■ **WHAT IS REQUIRED**
Quote each record exactly, please, leaving none out.

** Opening DATA SHOWN block **

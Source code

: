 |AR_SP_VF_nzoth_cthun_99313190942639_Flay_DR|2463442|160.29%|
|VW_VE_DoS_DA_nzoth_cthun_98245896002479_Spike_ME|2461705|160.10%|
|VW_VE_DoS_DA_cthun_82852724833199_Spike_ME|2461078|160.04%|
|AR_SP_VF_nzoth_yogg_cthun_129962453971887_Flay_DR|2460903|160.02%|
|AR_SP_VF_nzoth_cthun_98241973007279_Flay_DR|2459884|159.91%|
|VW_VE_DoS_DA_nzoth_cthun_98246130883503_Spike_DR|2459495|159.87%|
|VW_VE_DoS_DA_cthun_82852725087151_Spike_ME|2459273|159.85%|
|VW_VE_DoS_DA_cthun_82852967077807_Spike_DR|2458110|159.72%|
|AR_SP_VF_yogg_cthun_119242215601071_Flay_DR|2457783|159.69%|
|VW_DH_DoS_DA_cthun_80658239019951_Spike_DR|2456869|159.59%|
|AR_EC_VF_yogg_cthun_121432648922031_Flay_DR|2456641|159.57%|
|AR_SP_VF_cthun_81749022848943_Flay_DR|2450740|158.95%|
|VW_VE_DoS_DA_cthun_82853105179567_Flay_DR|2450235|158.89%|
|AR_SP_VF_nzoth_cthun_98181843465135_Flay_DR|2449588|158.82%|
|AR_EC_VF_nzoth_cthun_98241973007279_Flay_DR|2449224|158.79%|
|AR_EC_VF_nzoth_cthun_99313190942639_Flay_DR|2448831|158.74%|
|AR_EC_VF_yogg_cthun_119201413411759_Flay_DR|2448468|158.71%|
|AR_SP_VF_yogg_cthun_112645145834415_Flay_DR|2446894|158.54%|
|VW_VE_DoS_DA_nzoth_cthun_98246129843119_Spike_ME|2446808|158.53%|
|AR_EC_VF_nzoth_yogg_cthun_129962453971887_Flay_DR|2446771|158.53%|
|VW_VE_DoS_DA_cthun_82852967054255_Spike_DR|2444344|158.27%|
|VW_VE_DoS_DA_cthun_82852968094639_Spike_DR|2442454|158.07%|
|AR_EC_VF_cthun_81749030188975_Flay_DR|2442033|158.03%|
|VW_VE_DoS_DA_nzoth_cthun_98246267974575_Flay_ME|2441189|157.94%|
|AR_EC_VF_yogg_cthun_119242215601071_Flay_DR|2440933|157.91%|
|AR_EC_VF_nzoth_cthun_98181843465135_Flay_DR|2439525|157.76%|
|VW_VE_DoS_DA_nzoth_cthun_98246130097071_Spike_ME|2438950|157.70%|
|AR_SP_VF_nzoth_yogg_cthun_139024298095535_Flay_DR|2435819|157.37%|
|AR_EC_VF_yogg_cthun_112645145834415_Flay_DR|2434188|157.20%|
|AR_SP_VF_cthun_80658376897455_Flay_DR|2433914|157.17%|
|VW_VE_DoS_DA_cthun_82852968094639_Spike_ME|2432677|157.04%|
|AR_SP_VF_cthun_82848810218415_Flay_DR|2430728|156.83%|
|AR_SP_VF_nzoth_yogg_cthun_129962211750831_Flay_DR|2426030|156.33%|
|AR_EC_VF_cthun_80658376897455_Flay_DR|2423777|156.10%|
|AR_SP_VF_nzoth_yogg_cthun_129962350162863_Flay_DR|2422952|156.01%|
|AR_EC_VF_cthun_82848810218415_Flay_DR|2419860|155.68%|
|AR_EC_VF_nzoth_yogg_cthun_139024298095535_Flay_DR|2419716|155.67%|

** Closing DATA SHOWN block **

■ **EXERCISE RESPONSE**
Source code

: |AR_SP_VF_nzoth_cthun_99313190942639_Flay_DR|2463442|160.29%|
|VW_VE_DoS_DA_nzoth_cthun_98245896002479_Spike_ME|2461705|160.10%|
|VW_VE_DoS_DA_cthun_82852724833199_Spike_ME|2461078|160.04%|
|AR_SP_VF_nzoth_yogg_cthun_129962453971887_Flay_DR|2460903|160.02%|
|AR_SP_VF_nzoth_cthun_98241973007279_Flay_DR|2459884|159.91%|
|VW_VE_DoS_DA_nzoth_cthun_98246130883503_Spike_DR|2459495|159.87%|
|VW_VE_DoS_DA_cthun_82852725087151_Spike_ME|2459273|159.85%|
|VW_VE_DoS_DA_cthun_82852967077807_Spike_DR|2458110|159.72%|
|AR_SP_VF_yogg_cthun_119242215601071_Flay_DR|2457783|159.69%|
|VW_DH_DoS_DA_cthun_80658239019951_Spike_DR|2456869|159.59%|
|AR_EC_VF_yogg_cthun_121432648922031_Flay_DR|2456641|159.57%|
|AR_SP_VF_cthun_81749022848943_Flay_DR|2450740|158.95%|
|VW_VE_DoS_DA_cthun_82853105179567_Flay_DR|2450235|158.89%|
|AR_SP_VF_nzoth_cthun_98181843465135_Flay_DR|2449588|158.82%|
|AR_EC_VF_nzoth_cthun_98241973007279_Flay_DR|2449224|158.79%|
|AR_EC_VF_nzoth_cthun_99313190942639_Flay_DR|2448831|158.74%|
|AR_EC_VF_yogg_cthun_119201413411759_Flay_DR|2448468|158.71%|
|AR_SP_VF_yogg_cthun_112645145834415_Flay_DR|2446894|158.54%|
|VW_VE_DoS_DA_nzoth_cthun_98246129843119_Spike_ME|2446808|158.53%|
|AR_EC_VF_nzoth_yogg_cthun_129962453971887_Flay_DR|2446771|158.53%|
|VW_VE_DoS_DA_cthun_82852967054255_Spike_DR|2444344|158.27%|
|VW_VE_DoS_DA_cthun_82852968094639_Spike_DR|2442454|158.07%|
|AR_EC_VF_cthun_81749030188975_Flay_DR|2442033|158.03%|
|VW_VE_DoS_DA_nzoth_cthun_98246267974575_Flay_ME|2441189|157.94%|
|AR_EC_VF_yogg_cthun_119242215601071_Flay_DR|2440933|157.91%|
|AR_EC_VF_nzoth_cthun_98181843465135_Flay_DR|2439525|157.76%|
|VW_VE_DoS_DA_nzoth_cthun_98246130097071_Spike_ME|2438950|157.70%|
|AR_SP_VF_nzoth_yogg_cthun_139024298095535_Flay_DR|2435819|157.37%|
|AR_EC_VF_yogg_cthun_112645145834415_Flay_DR|2434188|157.20%|
|AR_SP_VF_cthun_80658376897455_Flay_DR|2433914|157.17%|
|VW_VE_DoS_DA_cthun_82852968094639_Spike_ME|2432677|157.04%|
|AR_SP_VF_cthun_82848810218415_Flay_DR|2430728|156.83%|
|AR_SP_VF_nzoth_yogg_cthun_129962211750831_Flay_DR|2426030|156.33%|
|AR_EC_VF_cthun_80658376897455_Flay_DR|2423777|156.10%|
|AR_SP_VF_nzoth_yogg_cthun_129962350162863_Flay_DR|2422952|156.01%|
|AR_EC_VF_cthun_82848810218415_Flay_DR|2419860|155.68%|
|AR_EC_VF_nzoth_yogg_cthun_139024298095535_Flay_DR|2419716|155.67%|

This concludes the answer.